Type of Action:Personal Injury – Trip Hazard
Injuries Alleged:Stubbed toe resulting in complex regional pain syndrome
Name of Case:Fred Mitchell v. Marriott International Inc. and KC Downtown Hotel Group, d/b/a Kansas City Marriott Downtown Hotel
Court:Jackson County, Missouri
Name of Judge:The Honorable Judge John Torrence
Date of SettlementAugust 2008
Plaintiffs’ Experts:Dr. Howard Aks, Pain Management Specialist and Vernon Reed, Architect
Defendant’s Experts:Not disclosed
Attorneys for Plaintiffs:Scott Shachtman and Sylvester James, Jr. with the Sly James Firm in Kansas City, Missouri and John Morgan with Denney, Morgan, Rather & Gilbert in Lexington, Kentucky
Attorneys for Defendants:Barry Somlyo with Tyrl & Bogdan
Description of the case:On October 2, 2006, Fred Mitchell arrived in Kansas City for a religious conference planning meeting at the Kansas City Downtown Marriott Hotel. As Mr. Mitchell prepared for bed, he stubbed his big toe on a floor-mounted door stop in front of the sliding glass closet doors. Mr. Mitchell’s toe immediately swelled up and started to bleed. He was taken to North Kansas City Hospital where he was provided with antibiotics and told that he suffered a cut to his big toe.
After returning to his home in Kentucky, Mr. Mitchell continued to suffer pain in his toe, which radiated up his foot, leg and into his lower back. After seeing a podiatrist and then a pain management specialist, Fred Mitchell was ultimately diagnosed with complex regional pain syndrome. Mr. Mitchell underwent four epidural injections to combat the pain that he was suffering and later had a spinal stimulator implanted in his back.

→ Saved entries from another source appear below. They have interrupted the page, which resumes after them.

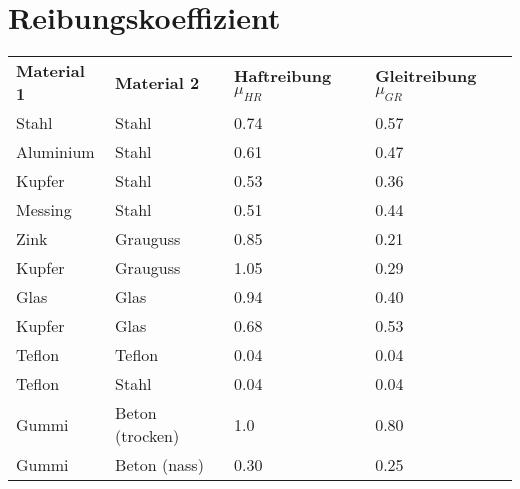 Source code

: 



\section{Reibungskoeffizient}
\begin{footnotesize}
\begin{longtable}{llll}
  \rowcolor{white} \textbf{Material 1} & \textbf{Material 2} 
  & \textbf{Haftreibung $\mu_{HR}$} & \textbf{Gleitreibung $\mu_{GR}$}\\
  \rowcolor{lgray}  Stahl     & Stahl             & 0.74 & 0.57\\
  \rowcolor{white}  Aluminium & Stahl             & 0.61 & 0.47\\
  \rowcolor{lgray}  Kupfer    & Stahl             & 0.53 & 0.36\\
  \rowcolor{white}  Messing   & Stahl             & 0.51 & 0.44\\
  \rowcolor{lgray}  Zink      & Grauguss          & 0.85 & 0.21\\
  \rowcolor{white}  Kupfer    & Grauguss          & 1.05 & 0.29\\
  \rowcolor{lgray}  Glas      & Glas              & 0.94 & 0.40\\
  \rowcolor{white}  Kupfer    & Glas              & 0.68 & 0.53\\
  \rowcolor{lgray}  Teflon    & Teflon            & 0.04 & 0.04\\
  \rowcolor{white}  Teflon    & Stahl             & 0.04 & 0.04\\
  \rowcolor{lgray}  Gummi     & Beton (trocken)   & 1.0  & 0.80\\
  \rowcolor{white}  Gummi     & Beton (nass)      & 0.30 & 0.25
\end{longtable}
\end{footnotesize}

Discovery disclosed that at least two prior patrons of the hotel had been injured by the same type of doorstops. Despite this knowledge, hotel management had failed to remedy the problem by the time Mr. Mitchell was injured.
Plaintiff’s expert architect, Vernon Reed, testified in the case that the door stop posed a danger to the Marriott Hotel’s customers and employees and that it should be removed. He further testified that, for a couple of dollars, the Marriott Hotel could have simply used a door stopper that was attached to the hinges of the door, which would have prevented these types of injuries from occurring.